The appellate court concluded that a statement about an asset is one “respecting” financial condition because it is related to the debtor's net worth, and so Appling's debt is dischargeable in bankruptcy.
The dispute in the Supreme Court centers on §§523(a)(2)(A) and 523(a)(2)(B) of the bankruptcy code.
Gregory Garre (2012). Credit: Diego M. Radzinschi/ ALMDuring hourlong arguments this week, Lamar Archer's counsel, former U.S. Solicitor General Gregory Garre of Latham & Watkins, told the justices, “Our view is that a statement respecting financial condition is a statement that purports to present a picture of one's overall financial situation. And there are several things that could qualify as that.”
Garre gave as examples: a balance statement or sheet; an indication of net worth and a credit score.
“All of these things look to one's overall financial situation, not to just one side of the ledger, an asset or a liability, and present a picture of overall financial status,” Garre said. Appling's interpretation, he added, would eliminate “respecting” as a term of limitation and any individual input, individual asset or individual liability would become a statement respecting financial condition.
Garre argued that Congress could not have intended for a debtor who engaged in obvious deceitful conduct against a blameless creditor to discharge that debt. “There's no reason to think Congress would want to promote that kind of behavior,” he said.

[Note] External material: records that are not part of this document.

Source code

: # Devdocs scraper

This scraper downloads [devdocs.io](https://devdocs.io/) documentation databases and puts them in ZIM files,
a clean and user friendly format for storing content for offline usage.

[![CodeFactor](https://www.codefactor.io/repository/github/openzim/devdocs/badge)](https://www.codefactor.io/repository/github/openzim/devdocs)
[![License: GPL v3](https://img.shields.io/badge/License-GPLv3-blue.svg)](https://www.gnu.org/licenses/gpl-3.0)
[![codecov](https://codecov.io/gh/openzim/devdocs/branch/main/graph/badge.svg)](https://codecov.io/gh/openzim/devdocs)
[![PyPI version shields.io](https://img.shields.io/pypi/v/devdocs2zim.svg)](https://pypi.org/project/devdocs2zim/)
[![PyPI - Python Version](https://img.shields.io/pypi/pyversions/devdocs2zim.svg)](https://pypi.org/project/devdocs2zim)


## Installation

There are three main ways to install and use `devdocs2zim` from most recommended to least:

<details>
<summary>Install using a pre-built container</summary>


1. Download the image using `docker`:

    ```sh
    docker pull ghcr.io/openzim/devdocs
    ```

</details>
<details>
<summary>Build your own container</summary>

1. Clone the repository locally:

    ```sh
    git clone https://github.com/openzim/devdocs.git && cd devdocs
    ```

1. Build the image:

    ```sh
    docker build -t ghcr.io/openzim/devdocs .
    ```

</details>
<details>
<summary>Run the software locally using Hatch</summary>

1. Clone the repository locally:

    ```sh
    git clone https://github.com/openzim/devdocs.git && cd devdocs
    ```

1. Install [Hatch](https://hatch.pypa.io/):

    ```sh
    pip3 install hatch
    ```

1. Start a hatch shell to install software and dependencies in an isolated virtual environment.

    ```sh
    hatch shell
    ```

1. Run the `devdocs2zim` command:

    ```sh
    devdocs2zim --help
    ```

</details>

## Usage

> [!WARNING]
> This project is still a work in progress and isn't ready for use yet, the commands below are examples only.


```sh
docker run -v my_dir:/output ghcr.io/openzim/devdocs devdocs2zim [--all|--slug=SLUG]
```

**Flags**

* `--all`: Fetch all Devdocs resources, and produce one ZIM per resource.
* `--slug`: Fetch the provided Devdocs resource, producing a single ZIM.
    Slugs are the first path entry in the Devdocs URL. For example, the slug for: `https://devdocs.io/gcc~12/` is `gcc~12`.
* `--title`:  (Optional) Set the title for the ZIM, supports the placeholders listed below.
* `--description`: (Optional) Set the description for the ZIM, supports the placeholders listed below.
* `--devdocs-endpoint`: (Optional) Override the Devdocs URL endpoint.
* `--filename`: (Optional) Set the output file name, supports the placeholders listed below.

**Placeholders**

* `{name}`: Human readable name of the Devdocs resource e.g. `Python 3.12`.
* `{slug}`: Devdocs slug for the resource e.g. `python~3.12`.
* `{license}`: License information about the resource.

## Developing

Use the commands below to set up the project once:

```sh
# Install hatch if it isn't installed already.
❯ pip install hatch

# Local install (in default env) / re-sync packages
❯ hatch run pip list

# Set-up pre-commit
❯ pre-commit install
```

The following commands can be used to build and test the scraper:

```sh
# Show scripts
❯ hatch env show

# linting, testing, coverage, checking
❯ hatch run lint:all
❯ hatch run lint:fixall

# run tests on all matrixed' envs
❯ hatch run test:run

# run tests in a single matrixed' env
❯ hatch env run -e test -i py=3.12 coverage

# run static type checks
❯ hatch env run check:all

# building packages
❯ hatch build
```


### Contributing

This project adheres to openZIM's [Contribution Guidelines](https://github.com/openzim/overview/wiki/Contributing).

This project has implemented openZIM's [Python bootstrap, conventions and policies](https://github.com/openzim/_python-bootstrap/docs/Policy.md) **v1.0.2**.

But Justice Ruth Bader Ginsburg interjected, “Why wouldn't the result be to get people, especially law firms, to do things in writing?”
Mayer Brown partner Paul Hughes, representing Appling, told the justices that the “clearest test” is to ask: “Does the statement describe what would be a line item on one's balance sheet or income statement? So I think another way to look at this case is a statement that shows ability-to-pay liquidity is a statement that goes to financial condition.”
Appling's statement about the tax refund, Hughes added, “is obviously a statement about ability to pay. And so I think that does confirm that it is a statement respecting financial condition.”
The United States is an amicus party supporting Appling and Jeffrey Sandberg, an assistant to the solicitor general, shared argument time with Hughes. Lamar Archer is supported in the high court by the National Federation of Independent Business Small Business Legal Center.